車載通信バスFlexRay概要

概要

FlexRayは、自動車メーカや主要サプライヤが共同で開発した、車載向け通信バス・システムの標準規格です。確定性が高い上に、フォールトトレラント機能があり、データ伝送速度が高いことが特徴です。ドライブバイワイヤやステアバイワイヤ、ブレーキバイワイヤなどのX-by-Wireアプリケーションに求められる、高いエラー耐性と時間確定性を備えています。本稿では、FlexRayの基本について解説します。

内容

車内通信要件高度化

自動車の安全性の改善や、性能の向上、環境に対する影響の軽減、快適性の強化を継続的に進めるには、車載ECU(Electronic Control Unit)間のデータ通信における速度とデータ容量、信頼性を高めなければなりま
せん。最新の自動車に搭載される制御システムや安全システムは、複数のセンサやアクチュエータ、ECUを
組み合わせて構成されており、車載通信バス・システムには高い同期機能や性能が求められます。ところが
車載通信バスの旧来の標準規格であるCAN(Controller Area Network)では、そうした要求に応えることが
難しくなっているのが実情でした。

現在は高級車であればCANバス・ネットワークが5組以上も搭載される状況になっており、バスの帯域幅を広げる必要に迫られていることから、自動車の設計エンジニアは、次世代の組込ネットワークを求めています。こうしたニーズに応えるべく、自動車メーカや電装品メーカ、ツールベンダが長年にわたって協議した結果、次世代の自動車に求められる新たな要件に対応する車載用通信バスとしてFlexRay規格が誕生しました。

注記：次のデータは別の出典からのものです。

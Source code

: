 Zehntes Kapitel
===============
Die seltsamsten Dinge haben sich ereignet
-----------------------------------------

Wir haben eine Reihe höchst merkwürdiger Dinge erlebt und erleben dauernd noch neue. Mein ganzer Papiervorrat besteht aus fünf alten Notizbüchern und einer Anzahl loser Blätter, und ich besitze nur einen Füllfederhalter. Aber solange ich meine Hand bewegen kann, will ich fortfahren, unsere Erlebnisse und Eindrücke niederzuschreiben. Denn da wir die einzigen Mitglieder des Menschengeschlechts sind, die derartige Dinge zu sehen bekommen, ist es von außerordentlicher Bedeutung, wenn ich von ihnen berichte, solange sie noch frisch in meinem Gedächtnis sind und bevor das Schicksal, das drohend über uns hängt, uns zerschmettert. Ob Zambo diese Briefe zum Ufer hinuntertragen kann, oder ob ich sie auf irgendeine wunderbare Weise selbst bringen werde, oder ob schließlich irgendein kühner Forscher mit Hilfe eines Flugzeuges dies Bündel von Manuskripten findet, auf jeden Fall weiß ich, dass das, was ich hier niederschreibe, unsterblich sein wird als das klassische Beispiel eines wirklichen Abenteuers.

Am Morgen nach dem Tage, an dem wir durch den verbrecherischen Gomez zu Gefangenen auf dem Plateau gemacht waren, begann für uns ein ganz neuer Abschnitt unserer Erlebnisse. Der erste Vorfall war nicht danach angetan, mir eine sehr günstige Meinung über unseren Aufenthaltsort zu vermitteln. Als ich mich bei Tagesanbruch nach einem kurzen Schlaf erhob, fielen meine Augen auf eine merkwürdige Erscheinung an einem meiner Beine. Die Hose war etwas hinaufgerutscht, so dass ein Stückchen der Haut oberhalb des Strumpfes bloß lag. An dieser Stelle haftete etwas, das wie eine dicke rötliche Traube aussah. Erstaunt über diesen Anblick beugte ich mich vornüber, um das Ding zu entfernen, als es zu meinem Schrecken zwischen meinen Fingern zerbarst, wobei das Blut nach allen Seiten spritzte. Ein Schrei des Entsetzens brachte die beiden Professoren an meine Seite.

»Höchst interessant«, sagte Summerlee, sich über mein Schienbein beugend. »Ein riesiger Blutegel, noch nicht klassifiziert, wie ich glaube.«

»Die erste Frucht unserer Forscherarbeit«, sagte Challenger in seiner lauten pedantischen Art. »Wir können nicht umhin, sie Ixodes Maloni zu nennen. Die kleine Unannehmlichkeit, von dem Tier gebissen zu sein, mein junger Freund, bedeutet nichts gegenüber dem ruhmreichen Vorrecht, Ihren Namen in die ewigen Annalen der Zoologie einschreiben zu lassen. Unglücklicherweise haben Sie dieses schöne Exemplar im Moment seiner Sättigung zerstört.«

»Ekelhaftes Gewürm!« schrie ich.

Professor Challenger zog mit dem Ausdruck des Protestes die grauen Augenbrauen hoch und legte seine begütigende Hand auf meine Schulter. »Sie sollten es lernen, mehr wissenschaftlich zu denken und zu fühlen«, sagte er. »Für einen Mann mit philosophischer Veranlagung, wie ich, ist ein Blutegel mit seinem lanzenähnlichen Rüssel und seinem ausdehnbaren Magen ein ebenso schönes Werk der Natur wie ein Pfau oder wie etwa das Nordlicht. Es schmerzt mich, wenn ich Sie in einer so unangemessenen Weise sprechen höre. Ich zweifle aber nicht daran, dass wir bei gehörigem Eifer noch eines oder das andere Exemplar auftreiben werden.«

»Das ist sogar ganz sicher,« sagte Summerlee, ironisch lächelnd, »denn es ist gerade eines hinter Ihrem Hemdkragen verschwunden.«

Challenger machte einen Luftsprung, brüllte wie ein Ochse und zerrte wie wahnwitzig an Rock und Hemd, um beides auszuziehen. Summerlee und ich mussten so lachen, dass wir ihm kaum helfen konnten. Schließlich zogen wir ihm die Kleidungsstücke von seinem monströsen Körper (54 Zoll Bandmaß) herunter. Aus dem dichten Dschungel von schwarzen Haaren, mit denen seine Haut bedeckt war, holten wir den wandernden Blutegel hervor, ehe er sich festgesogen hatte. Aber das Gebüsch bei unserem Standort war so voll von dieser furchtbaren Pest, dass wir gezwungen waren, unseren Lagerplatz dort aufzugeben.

自動車のように複雑度の高い組込システムでは、新しいネットワーク規格を採用するまでに長い年月を要します。FlexRayは、現時点ではハイエンドと位置付けられるが将来は主流になると予測される車載ネットワーク機能の実現に向けて、さまざまな課題を解決する技術だといえます。ただし、現在の車載ネットワークで広く普及している2つのネットワーク規格、すなわちCANとLIN(Local Interconnect Network)を完全に置き換えるものではありません。コストの最適化や、新規格への移行に伴うリスクの軽減という観点から、次世代の自動車では、1つの車両内で複数のネットワーク規格を用途に応じて使い分けるアーキテクチャが採用されると予想されます(表1)。例えば、高性能アプリケーションはFlexRay、パワートレイン向け通信にはCAN、低コストの車体(ボディ)制御用電装品向けにはLINを使う、といった具合です。 

バス規格LINCANFlexRay
伝送速度40 kbit/s1 Mbit/s10 Mbit/s
コスト$(低い)$$(比較的低い)$$$(高い)
ワイヤの本数1本2本2本または4本
主なアプリケーション車体制御用電装品(ミラー、電動シート、各種アクセサリ)パワートレイン(エンジン、トランスミッション、ABS)高性能パワーとレイン、安全機能(ドライブバイワイヤ、アクティブ・サスペンション、アダプティブ・クルーズコントロール)

表1: 主な車載ネットワーク規格

自動車の設計や製造といったプロセスに何らかの形で携わるエンジニアにとって、FlexRayの仕組みを理解しておくことはとても重要です。本稿では、FlexRayの核となるコンセプトについて説明します。

FlexRay基本コンセプト

FlexRayは、さまざまな側面からコストを低く抑えつつ厳しい環境下で最高の性能を発揮できるように設計されています。例えば、ECUなどのネットワーク・ノード間の接続には、非シールドのツイストペア・ケーブル(UTP:Unshielded Twist Pair)を利用します。1対のUTP(ワイヤは2本)からなるシングル・チャンネル構成と、2対のUTP(ワイヤは4本)からなるデュアル・チャンネル構成をサポートしています(図1)。各UTPは差動方式で信号を伝送するため、シールドを施した高価なワイヤを使うことなく、外来ノイズの影響を軽減できます。なおFlexRayのノードはほとんどの場合、内蔵するトランシーバとマイクロプロセッサに電源を供給するため、UTPのほかに電源用と接地(グラウンド)用のワイヤ1対も備えています。

図1: FlexRayのデュアル・チャンネル構成

デュアル・チャンネル構成を採用した場合、フォールトトレラント性の強化、もしくは帯域幅の拡張が可能になります。これら2つを同時に達成することもできます。第1世代のFlexRayネットワークのほとんどは、ワイヤのコストを抑えるためにシングル・チャンネル構成を採用しています。ただし、アプリケーションが複雑になり、安全性の要件も高度化しているため、今後はデュアル・チャンネル構成の採用が増えるでしょう。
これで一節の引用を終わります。